Evans, a former mayor of Monmouth, is a veteran of the Air Force and also the Oregon Air National Guard. A few days ago, he got the word: He’s been called back to the Middle East – he is a veteran of repeat tours in Iraq and Kuwait – this time to Afghanistan. He is scheduled to leave on November 5.

This is of specific note here because Evans is also a candidate in one of the two or three hottest state Senate races in Oregon, a Democrat running against respected incumbent Jackie Winters. The race is commonly considered to be close.

This is an unusual case. The Salem Statesman Journal noted, “He likely is the nation’s only candidate who will be on active duty in the Middle East on Election Day.” There is a near-comparison: “State Rep. Brian Boquist, R-Dallas, has taken leaves from his second-term campaign for military service. Boquist is a veteran Army special-operations officer, also with Iraq war service, who remains an Army reservist.” But Boquist’s re-election to the House (in the same area) is not in doubt.
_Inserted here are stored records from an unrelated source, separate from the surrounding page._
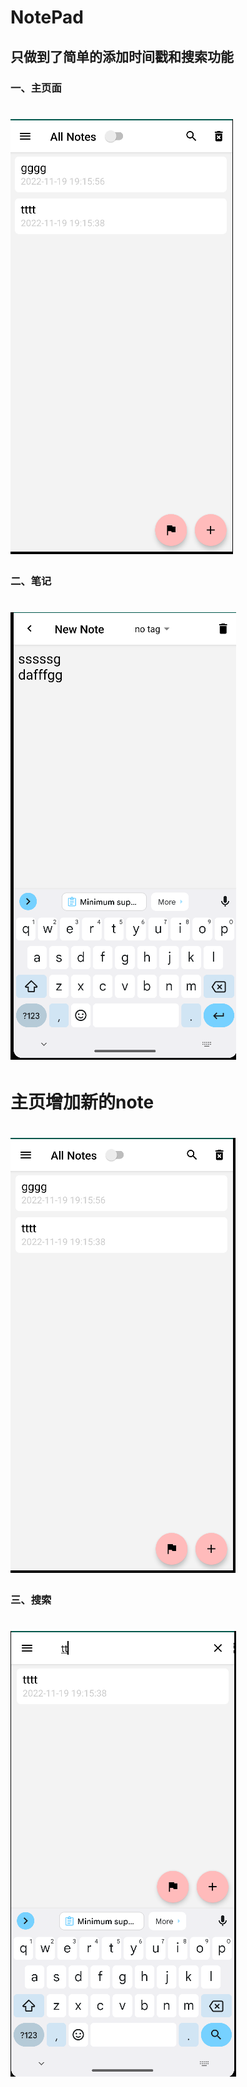# NotePad

## 只做到了简单的添加时间戳和搜索功能



### 一、主页面
# ![img](menu.png)
### 二、笔记
# ![img](note.png)
# 主页增加新的note
# ![img](xiaoguo.png)
### 三、搜索
# ![img](search.png)
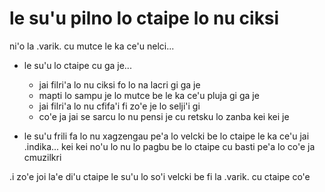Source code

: le su'u pilno lo ctaipe lo nu ciksi
===================================

ni'o la .varik. cu mutce le ka ce'u nelci...

* le su'u lo ctaipe cu ga je...

  * jai filri'a lo nu ciksi fo lo na lacri gi ga je
  * mapti lo sampu je lo mutce be le ka ce'u pluja gi ga je
  * jai filri'a lo nu cfifa'i fi zo'e je lo selji'i gi
  * co'e ja jai se sarcu lo nu pensi je cu retsku lo zanba kei kei je

* le su'u frili fa lo nu xagzengau pe'a lo velcki be lo ctaipe le ka ce'u jai .indika... kei kei no'u lo nu lo pagbu be lo ctaipe cu basti pe'a lo co'e ja cmuzilkri

.i zo'e joi la'e di'u ctaipe le su'u lo so'i velcki be fi la .varik. cu ctaipe co'e
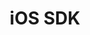 ---
title: iOS SDK
tag: [guide, ios, overview]
description: 和风天气iOS SDK开发文档，通过使用和风天气iOS SDK，可以快速方便的将天气信息集成到你的APP中。
permalink: /docs/ios-sdk/
redirect_to: /docs/api/
ref: 0-ios-sdk
---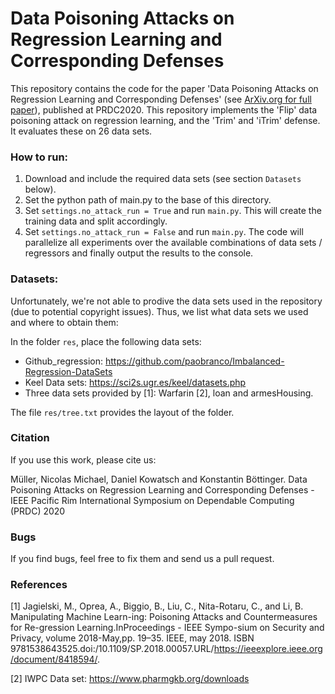 # Data Poisoning Attacks on Regression Learning and Corresponding Defenses
This repository contains the code for the paper 'Data Poisoning Attacks on Regression Learning and Corresponding Defenses'
(see [ArXiv.org for full paper](https://arxiv.org/pdf/2009.07008.pdf)), published at PRDC2020.
This repository implements the 'Flip' data poisoning attack on regression learning, and the
'Trim' and 'iTrim' defense. It evaluates these on 26 data sets.

### How to run:
1) Download and include the required data sets (see section `Datasets` below).
2) Set the python path of main.py to the base of this directory.
3) Set `settings.no_attack_run = True` and run `main.py`.
This will create the training data and split accordingly.
4) Set `settings.no_attack_run = False` and run `main.py`.
The code will parallelize all experiments over the available combinations of data
sets / regressors and finally output the results to the console.

### Datasets:
Unfortunately, we're not able to prodive the data sets used
in the repository (due to potential copyright issues).
Thus, we list what data sets we used and where to obtain them:

In the folder `res`, place the following data sets:

- Github_regression: https://github.com/paobranco/Imbalanced-Regression-DataSets
- Keel Data sets: https://sci2s.ugr.es/keel/datasets.php
- Three data sets provided by [1]: Warfarin [2], loan and armesHousing.

The file `res/tree.txt` provides the layout of the folder.


### Citation
If you use this work, please cite us:

Müller, Nicolas Michael, Daniel Kowatsch and Konstantin Böttinger. Data Poisoning Attacks on Regression Learning and Corresponding Defenses - IEEE Pacific Rim International Symposium on Dependable Computing (PRDC) 2020

### Bugs
If you find bugs, feel free to fix them and send us a pull request.

### References

[1] Jagielski,   M.,   Oprea,   A.,   Biggio,   B.,   Liu,   C.,   Nita-Rotaru,  C.,  and Li,  B.   Manipulating Machine Learn-ing:  Poisoning  Attacks  and  Countermeasures  for  Re-gression  Learning.InProceedings  -  IEEE  Sympo-sium  on  Security  and  Privacy,   volume  2018-May,pp.  19–35.  IEEE,  may  2018.   ISBN  9781538643525.doi:/10.1109/SP.2018.00057.URL/https://ieeexplore.ieee.org/document/8418594/.

[2] IWPC Data set: https://www.pharmgkb.org/downloads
Evans’ election prospects, on the other hand, are unclear. Does this callup at the tail end of campaigning season throw too big a kink into things to overcome? Does it create a wave of public sympathy for him? Does it create concern about whether he can properly serve as a legislator? (The new callup is scheduled to last just 60 days, so he would be – according to schedule – back by the time time legislature convenes.) Thoughts, please.